My hon. Friend is absolutely right that no stone was left unturned in the Dixon inquiry. It took 20 years to conclude, and the summary was devastating in terms of what happened. A nurse can no longer practise in this country, and it was revealed that the trust, doctors and medical staff had engaged in a cover-up for 20 years. It took 20 years of probing, but the inquiry happened. It might be thought that a public inquiry would find out more, but one of the advantages of an independent inquiry is that it can work much more closely with families and take their considerations into account by talking to them and involving them, whereas that would not happen with a public inquiry. As has been demonstrated by each one that has been conducted, an independent inquiry benefits from the relationship built with families and the information that families have been able to input. It is important that families’ stories are heard, because some of them are complex, painful and detailed.

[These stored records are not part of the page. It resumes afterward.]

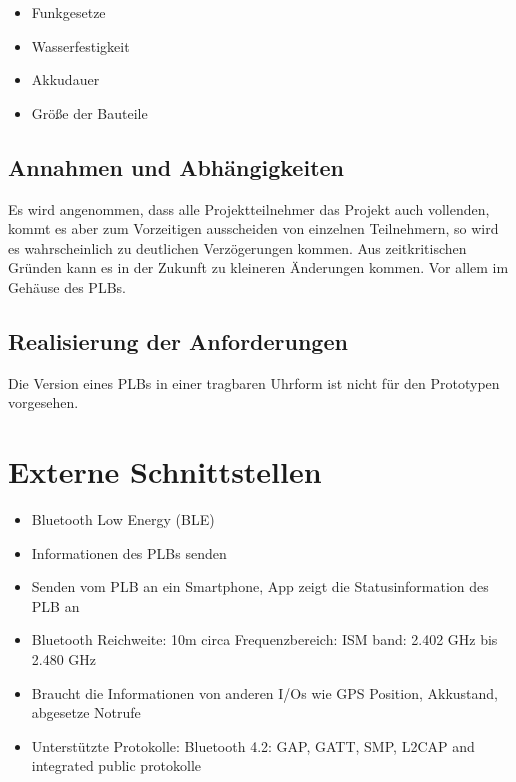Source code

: \begin{itemize}
	\item Funkgesetze
	\item Wasserfestigkeit
	\item Akkudauer 
	\item Größe der Bauteile 
\end{itemize}

\subsection{Annahmen und Abhängigkeiten}
Es wird angenommen, dass alle Projektteilnehmer das Projekt auch vollenden, kommt es aber zum Vorzeitigen ausscheiden von einzelnen Teilnehmern, so wird es wahrscheinlich zu deutlichen Verzögerungen kommen. Aus zeitkritischen Gründen kann es in der Zukunft zu kleineren Änderungen kommen. Vor allem im Gehäuse des PLBs.

\subsection{Realisierung der Anforderungen}
Die Version eines PLBs in einer tragbaren Uhrform ist nicht für den Prototypen vorgesehen.

\newpage

\section{Externe Schnittstellen}

\begin{itemize}
	\item Bluetooth Low Energy (BLE)
	\item Informationen des PLBs senden
	\item Senden vom PLB an ein Smartphone, App zeigt die Statusinformation des PLB an
	\item Bluetooth Reichweite: 10m circa Frequenzbereich: ISM band: 2.402 GHz bis 2.480 GHz
	\item Braucht die Informationen von anderen I/Os wie GPS Position, Akkustand, abgesetze Notrufe
	\item Unterstützte Protokolle: Bluetooth 4.2: GAP, GATT, SMP, L2CAP and integrated public protokolle
\end{itemize}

Extending the inquiry from 2000 to 2020, as I have done this morning, incorporates both the former trust and the existing trust. A situation occurred recently within the new trust, and we are able to incorporate both trusts and even more families.

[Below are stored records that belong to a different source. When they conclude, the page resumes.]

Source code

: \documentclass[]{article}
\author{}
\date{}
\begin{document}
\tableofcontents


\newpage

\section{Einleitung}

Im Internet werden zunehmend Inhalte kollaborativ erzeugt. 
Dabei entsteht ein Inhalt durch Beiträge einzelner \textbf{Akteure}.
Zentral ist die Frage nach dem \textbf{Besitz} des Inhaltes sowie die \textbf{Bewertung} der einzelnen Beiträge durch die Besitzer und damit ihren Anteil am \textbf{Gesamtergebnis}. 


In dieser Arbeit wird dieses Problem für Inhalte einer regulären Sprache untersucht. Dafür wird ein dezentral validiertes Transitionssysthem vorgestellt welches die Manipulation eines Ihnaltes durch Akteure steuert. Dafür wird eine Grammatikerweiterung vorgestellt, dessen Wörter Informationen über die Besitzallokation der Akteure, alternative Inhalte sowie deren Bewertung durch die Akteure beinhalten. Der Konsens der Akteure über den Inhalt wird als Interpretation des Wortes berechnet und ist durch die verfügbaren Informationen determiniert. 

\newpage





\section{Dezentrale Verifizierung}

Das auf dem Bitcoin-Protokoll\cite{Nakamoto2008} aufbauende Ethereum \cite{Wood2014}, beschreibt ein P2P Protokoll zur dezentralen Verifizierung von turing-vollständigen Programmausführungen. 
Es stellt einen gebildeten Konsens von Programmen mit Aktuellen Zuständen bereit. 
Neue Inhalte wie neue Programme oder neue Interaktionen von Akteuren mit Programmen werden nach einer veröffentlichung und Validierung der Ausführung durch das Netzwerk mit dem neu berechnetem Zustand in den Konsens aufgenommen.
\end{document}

The Minister is being generous in giving way. The people running the inquest certainly say that they think a statutory inquiry would be best. Over a 20-year period, many of us have received emails from constituents whose children are now in social care—for example, a young woman who spent time in 11 different hospitals first went in when she was 14. She is still there at the age of 22, at a cost of £700,000 per annum. What learning is there at an interim level? Will the inquiry allow for learning as we go, rather than our waiting five years for the report? In those five years, we could lose another 10 or 15 patients each year, so what are the interim milestones that could give us support?
The hon. Lady is absolutely right, and we would hope for an interim report, but it would depend on the chair. Once we have appointed a chair and secretariat and have the ability to appoint a QC, as required for interviewing witnesses, we will have as a Department, as Ministers and as MPs—independent means independent. Nobody can have any influence on the inquiry, but we would ask for an interim report, particularly if there were findings. However, we have to be aware that findings could prejudice something that might come as a result of the inquiry. Learning is absolutely the key, which is why we have established the Healthcare Safety Investigation Branch.
This is an important point at which to mention medical examiners. In April 2019, we introduced medical examiners into hospitals. If there is a death of a patient today, a medical examiner will examine the death certificate—the hon. Member for Tooting (Dr Allin-Khan) will know this, as she is a practising doctor—look into the circumstances of the death and liaise with the bereaved family. We would hope that the circumstances surrounding a death are already improved by the medical examiner system, which incorporates learning too.
It has been some considerable time since there has been any kind of inquiry into a mental health setting, so it is important that we have an inquiry in order to have a 20-year window. We can take those examples, look at the report and take away the learning. If that can be introduced in an interim report that we can take away, that would be excellent. I cannot guarantee that, however, because we do not know what the chair or secretariat will find once the inquiry begins.
I did not finish replying to an earlier intervention. I hope the inquiry will commence in the second week of February, but the chair and secretariat will be appointed before the December recess.